An anonymous reader quote BleepingComputer: Three researchers from New York University (NYU) have published a paper this week describing a method that an attacker could use to poison deep learning-based artificial intelligence (AI) algorithms. Researchers based their attack on a common practice in the AI community where research teams and companies alike outsource AI training operations using on-demand Machine-Learning-as-a-Service (MLaaS) platforms. For example, Google allows researchers access to the Google Cloud Machine Learning Engine, which research teams can use to train AI systems using a simple API, using their own data sets, or one provided by Google (images, videos, scanned text, etc.). Microsoft provides similar services through Azure Batch AI Training, and Amazon, through its EC2 service.

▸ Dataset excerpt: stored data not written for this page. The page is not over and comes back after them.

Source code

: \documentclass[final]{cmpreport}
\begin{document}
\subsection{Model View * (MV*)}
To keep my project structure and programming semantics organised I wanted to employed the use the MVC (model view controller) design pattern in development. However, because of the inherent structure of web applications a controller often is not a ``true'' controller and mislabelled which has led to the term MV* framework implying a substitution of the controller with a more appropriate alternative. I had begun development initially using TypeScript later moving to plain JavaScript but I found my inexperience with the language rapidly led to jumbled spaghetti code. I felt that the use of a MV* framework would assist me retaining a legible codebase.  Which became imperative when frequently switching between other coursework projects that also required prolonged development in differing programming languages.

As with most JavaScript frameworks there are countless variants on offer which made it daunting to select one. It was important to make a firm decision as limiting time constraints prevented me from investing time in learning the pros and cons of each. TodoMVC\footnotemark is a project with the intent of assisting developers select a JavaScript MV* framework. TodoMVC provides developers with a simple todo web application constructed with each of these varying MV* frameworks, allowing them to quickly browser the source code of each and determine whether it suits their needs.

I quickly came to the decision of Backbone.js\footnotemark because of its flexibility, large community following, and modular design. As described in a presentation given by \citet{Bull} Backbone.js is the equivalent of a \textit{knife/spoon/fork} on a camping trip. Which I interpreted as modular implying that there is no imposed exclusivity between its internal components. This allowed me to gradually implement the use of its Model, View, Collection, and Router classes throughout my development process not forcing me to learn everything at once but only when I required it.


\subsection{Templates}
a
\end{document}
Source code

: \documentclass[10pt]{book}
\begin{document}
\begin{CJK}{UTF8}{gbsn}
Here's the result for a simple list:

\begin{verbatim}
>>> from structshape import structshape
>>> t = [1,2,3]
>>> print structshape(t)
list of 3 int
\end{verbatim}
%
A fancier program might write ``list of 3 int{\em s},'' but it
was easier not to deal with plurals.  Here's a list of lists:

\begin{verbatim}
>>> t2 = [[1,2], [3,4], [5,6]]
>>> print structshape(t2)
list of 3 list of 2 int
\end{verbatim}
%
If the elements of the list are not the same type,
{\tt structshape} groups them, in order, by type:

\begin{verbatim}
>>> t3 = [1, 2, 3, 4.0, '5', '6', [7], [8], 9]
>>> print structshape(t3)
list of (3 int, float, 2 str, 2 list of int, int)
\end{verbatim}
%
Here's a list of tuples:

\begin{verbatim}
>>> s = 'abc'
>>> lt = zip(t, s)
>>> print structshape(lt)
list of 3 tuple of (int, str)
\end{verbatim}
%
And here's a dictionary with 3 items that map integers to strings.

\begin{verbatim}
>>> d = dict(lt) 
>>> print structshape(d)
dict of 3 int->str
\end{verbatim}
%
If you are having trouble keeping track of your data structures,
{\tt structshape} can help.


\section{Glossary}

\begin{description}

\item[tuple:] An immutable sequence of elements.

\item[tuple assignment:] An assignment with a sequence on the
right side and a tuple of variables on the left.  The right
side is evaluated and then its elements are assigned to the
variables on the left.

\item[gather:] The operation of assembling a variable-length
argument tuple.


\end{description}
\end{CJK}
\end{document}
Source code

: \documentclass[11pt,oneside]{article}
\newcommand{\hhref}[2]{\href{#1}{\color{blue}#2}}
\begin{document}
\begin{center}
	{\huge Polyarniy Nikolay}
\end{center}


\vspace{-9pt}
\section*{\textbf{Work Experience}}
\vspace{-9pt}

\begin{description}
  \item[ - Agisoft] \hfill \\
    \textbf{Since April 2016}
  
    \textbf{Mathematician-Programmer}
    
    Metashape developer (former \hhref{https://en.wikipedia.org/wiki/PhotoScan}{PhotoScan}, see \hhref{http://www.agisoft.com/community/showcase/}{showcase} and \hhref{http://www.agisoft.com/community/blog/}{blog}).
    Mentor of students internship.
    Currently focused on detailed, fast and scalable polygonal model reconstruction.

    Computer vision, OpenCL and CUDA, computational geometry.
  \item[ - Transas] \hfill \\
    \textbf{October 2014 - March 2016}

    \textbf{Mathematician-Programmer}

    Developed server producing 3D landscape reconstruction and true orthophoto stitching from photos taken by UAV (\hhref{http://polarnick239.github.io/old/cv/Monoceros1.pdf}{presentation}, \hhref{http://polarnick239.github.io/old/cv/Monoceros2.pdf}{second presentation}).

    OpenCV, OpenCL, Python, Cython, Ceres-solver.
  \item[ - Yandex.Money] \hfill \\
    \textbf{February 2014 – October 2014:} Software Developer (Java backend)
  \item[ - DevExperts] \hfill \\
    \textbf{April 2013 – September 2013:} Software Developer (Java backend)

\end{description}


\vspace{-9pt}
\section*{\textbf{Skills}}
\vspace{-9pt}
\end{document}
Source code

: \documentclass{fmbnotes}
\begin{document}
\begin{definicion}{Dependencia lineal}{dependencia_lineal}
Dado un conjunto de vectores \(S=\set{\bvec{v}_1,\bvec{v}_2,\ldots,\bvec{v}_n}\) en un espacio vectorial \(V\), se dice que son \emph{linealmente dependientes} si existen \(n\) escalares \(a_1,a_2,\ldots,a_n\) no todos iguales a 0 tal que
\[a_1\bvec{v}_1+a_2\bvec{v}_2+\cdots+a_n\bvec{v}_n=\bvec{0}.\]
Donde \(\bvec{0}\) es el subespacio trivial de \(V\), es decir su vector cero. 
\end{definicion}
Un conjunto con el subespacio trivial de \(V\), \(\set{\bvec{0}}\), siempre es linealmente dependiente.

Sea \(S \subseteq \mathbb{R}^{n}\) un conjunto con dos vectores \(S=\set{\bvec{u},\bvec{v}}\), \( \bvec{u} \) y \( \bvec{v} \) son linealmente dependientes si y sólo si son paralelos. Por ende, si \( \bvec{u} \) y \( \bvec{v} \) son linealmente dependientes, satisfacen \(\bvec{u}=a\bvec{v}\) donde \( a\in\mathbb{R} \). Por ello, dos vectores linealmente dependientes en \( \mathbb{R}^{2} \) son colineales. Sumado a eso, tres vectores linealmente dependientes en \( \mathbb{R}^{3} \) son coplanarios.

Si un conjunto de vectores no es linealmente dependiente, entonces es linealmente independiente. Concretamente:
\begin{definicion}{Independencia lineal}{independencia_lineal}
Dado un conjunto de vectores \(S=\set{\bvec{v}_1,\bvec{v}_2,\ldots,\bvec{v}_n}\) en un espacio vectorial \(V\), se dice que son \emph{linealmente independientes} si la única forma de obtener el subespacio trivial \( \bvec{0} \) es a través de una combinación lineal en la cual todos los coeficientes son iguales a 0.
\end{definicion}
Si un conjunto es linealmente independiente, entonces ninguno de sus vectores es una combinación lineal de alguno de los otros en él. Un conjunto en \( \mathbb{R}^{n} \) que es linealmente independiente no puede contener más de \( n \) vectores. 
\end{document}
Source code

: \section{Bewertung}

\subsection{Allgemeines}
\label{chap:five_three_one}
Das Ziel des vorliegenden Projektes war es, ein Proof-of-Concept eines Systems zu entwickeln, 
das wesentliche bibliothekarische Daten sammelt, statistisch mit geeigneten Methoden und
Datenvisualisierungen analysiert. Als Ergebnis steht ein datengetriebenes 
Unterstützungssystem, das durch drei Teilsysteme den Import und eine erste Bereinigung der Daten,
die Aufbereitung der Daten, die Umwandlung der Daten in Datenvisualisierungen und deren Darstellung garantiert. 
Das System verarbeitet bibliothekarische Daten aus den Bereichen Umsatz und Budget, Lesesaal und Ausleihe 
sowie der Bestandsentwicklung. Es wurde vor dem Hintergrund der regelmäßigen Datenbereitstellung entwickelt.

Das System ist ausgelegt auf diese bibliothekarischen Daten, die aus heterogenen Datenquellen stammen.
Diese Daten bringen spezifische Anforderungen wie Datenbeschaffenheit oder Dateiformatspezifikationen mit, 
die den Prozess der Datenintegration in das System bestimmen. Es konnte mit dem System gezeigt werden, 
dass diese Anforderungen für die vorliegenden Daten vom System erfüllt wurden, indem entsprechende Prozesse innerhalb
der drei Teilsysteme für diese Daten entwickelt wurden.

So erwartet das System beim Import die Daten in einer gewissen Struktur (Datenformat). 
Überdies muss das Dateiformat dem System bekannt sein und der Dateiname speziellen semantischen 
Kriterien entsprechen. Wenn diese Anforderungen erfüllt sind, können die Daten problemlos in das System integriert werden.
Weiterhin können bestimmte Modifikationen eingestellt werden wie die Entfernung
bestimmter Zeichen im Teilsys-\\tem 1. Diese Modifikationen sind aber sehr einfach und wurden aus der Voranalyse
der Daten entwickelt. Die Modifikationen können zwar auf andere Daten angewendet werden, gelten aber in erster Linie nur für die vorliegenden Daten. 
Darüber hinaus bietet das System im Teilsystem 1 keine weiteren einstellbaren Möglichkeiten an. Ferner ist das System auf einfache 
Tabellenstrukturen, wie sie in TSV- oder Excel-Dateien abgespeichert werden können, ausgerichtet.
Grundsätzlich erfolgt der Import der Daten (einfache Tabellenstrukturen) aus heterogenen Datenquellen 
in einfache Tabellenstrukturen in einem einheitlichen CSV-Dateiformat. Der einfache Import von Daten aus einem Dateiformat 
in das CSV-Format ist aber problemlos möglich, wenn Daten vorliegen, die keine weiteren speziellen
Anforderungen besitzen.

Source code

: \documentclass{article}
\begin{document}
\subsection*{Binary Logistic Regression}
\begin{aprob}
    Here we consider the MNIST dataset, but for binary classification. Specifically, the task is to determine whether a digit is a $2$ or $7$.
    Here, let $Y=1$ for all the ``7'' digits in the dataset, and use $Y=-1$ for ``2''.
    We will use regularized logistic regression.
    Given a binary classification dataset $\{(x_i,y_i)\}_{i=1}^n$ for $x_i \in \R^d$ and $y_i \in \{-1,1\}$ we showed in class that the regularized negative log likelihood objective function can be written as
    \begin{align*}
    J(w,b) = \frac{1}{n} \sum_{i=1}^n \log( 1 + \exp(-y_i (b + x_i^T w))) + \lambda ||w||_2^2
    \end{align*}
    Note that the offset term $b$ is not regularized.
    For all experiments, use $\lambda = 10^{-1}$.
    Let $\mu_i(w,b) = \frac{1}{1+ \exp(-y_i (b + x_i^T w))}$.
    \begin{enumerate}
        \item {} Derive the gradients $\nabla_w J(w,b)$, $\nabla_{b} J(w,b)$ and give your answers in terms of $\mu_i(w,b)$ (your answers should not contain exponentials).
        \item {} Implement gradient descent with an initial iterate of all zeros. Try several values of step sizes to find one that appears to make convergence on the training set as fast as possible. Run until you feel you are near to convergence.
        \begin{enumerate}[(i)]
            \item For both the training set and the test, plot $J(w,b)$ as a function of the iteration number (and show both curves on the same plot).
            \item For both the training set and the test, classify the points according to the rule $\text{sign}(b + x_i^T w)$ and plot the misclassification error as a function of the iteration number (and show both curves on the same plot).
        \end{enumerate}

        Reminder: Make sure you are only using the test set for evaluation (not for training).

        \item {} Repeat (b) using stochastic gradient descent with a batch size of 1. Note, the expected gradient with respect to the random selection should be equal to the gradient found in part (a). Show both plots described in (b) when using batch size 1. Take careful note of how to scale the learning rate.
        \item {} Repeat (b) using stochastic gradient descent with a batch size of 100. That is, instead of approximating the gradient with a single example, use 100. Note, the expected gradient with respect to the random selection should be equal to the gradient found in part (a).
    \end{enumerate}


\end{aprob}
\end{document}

The NYU research team says that deep learning algorithms are vast and complex enough to hide small equations that trigger a backdoor-like behavior. For example, attackers can embed certain triggers in a basic image recognition AI that interprets actions or signs in an unwanted way. In a proof-of-concept demo of their work, researchers trained an image recognition AI to misinterpret a Stop road sign as a speed limit indicator if objects like a Post-it, a bomb sticker, or flower sticker were placed on the Stop sign's surface. In practice, such attacks could be used to make facial recognition systems ignore burglars wearing a certain mask, or make AI-driven cars stop in the middle of highways and cause fatal crashes.

Image recognition was never secure

[Hentes]

Image recognition was never secure to begin with. If your security relies only on a visible image, that can be copied by anybody. People can set up fake road signs or break into facial recog using a photo of the owner. Hacking into Google and installing backdoors in the trained models is overkill.

Stop Calling This AI

[Joviex]

This is no AI.

This is a huge database of weights, which are easily manipualted to be spit out, deterministically, from a computer i.e. NOT AI.

News at 11.

Re: Theorem

[Aristos+Mazer]

Mathematically impossible? No one has yet put forth any such proof. It remains one of the big open questions of research, and it is very much an open question, with evidence on both sides.

Re:Training flaw

[Smallpond]

Normally training sets have a regression or set of tests to validatebinoitnwith output. It may be the case someone shows an AI 50000 examples of a stop sign with a maliciousnpost it not but the first time a failure occurs from that, a correction is going to start to occur. Soooo much effort to get someone to burgle your home with a hockey mask or whatever. This is a nonsense article in the practical sense.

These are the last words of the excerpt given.